In fact, there was none of the vitriol that we have come to expect from President Robert Mugabe. Instead, he dwelt on the more pressing and pragmatic that the nation faces and set the right tone for the new MPs.
Very few can fault the legislative agenda Mugabe set for the two houses of parliament, encapsulated in the following quote: "The pursuit of sustained economic recovery and growth is uppermost on the government priority list.
In this regard, government will prioritise the implementation of sustainable pro-poor economic development initiatives, hinged on the consolidation of macro-economic stability, and effect the revival of key sectors of agriculture, mining, tourism and manufacturing."
In the words of Portia in William Shakespeare's The Merchant of Venice, these were "Good sentences and well pronounced".
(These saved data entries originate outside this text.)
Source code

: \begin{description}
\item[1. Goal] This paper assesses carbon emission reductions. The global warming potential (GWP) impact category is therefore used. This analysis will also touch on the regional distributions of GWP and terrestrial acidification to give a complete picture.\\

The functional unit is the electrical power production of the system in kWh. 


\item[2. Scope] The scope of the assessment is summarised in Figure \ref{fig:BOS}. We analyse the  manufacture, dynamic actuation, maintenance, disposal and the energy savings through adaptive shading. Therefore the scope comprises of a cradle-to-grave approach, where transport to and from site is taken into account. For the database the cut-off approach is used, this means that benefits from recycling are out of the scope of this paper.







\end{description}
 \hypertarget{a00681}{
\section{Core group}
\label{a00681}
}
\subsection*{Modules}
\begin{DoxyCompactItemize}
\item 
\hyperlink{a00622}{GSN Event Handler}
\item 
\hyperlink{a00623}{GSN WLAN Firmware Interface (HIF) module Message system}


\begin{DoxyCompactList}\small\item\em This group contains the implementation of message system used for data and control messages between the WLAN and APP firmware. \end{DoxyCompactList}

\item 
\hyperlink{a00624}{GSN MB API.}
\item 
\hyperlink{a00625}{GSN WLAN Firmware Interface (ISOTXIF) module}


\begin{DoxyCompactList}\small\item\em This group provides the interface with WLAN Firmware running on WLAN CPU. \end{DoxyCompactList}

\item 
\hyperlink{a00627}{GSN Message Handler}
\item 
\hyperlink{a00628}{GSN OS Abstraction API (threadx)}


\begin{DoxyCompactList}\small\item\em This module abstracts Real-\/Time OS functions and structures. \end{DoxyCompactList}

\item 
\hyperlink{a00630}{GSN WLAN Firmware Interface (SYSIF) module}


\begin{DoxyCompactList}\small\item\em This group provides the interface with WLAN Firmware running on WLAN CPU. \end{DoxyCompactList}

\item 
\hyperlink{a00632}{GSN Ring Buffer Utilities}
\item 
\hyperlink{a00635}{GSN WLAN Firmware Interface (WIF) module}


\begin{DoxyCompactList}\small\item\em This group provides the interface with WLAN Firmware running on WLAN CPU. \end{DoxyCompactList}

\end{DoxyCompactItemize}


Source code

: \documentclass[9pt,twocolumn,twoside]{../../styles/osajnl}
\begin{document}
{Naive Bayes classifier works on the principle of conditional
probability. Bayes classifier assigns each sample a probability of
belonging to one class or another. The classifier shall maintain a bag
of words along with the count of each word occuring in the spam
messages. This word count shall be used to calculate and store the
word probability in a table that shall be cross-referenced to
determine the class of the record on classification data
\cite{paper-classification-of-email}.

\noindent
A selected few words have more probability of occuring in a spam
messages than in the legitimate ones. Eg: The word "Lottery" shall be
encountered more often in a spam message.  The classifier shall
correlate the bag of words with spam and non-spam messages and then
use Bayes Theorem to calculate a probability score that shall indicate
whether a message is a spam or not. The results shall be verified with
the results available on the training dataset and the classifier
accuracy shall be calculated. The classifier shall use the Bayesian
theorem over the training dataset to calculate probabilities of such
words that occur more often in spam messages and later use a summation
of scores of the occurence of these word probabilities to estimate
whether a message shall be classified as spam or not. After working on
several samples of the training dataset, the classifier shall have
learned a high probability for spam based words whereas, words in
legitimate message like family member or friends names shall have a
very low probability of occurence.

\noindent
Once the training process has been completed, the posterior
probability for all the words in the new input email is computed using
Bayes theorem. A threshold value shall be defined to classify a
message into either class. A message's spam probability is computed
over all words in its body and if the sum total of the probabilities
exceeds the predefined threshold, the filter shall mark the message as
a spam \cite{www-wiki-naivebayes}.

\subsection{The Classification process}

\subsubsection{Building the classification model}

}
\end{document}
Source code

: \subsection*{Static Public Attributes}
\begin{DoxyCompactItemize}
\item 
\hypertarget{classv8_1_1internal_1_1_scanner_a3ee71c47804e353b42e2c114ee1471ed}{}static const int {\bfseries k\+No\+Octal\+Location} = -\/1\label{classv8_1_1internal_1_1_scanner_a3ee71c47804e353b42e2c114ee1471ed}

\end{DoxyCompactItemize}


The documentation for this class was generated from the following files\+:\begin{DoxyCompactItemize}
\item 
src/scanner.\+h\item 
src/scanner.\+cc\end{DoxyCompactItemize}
Such remarks should re-energise the financial sector, the oil of the economic engine. Some measures coming will include the amendments to legislation dealing with the insurance and pensions sectors, which are critical to mobilising long-term funds for investment.
More sentences that waxed lyrical in many a business ear were the public-private partnership Bill, particularly critical to mobilising funds for infrastructure.
The Mines and Minerals (Amendment) Bill, an item carried over from the agenda of the last parliament and aimed at harmonising laws to smoothen operations in the country's mining sector, was yet another melody.
The same applies to the declaration of intent to resuscitate agriculture, including the setting up of the long overdue commodities exchange which will provide efficient price mechanism for agricultural products.
One only has to look at the deadlock between cotton farmers and ginners to appreciate the importance of this. Small-scale maize producers will also like this development.
The Land Commission is equally important and one of the things it should deal with is how land can be collateralised through 99-year leases or something similar.
However, agenda-setting is one thing and execution quite another. If you put the cart before the horse, despite having horses stronger than George Orwell's Boxer in Animal Farm, you simply won't get anywhere.
While the president enunciated all the major things that need to be sorted out before the economy can get back on track, he did not, however, give an indication on the order of priority and times lines.
Naturally, we expect that when cabinet gets to meet, this is what they should do: shortlist what are the first things that need to be done first. One of the top priorities must be power generation. The three key pillars of Zimbabwe's economy, mining, agriculture and manufacturing, are huge power consumers.
Therefore, if indeed Zanu PF's Chinese friends have committed themselves to the Batoka, Kariba and Hwange power projects, they should be spurred on into executing these as a matter of urgency.
As for the Land Commission, a mechanism must be set up as to how land can be collateralised. In reality, the good sentences we have heard from Mugabe can only be useful through execution.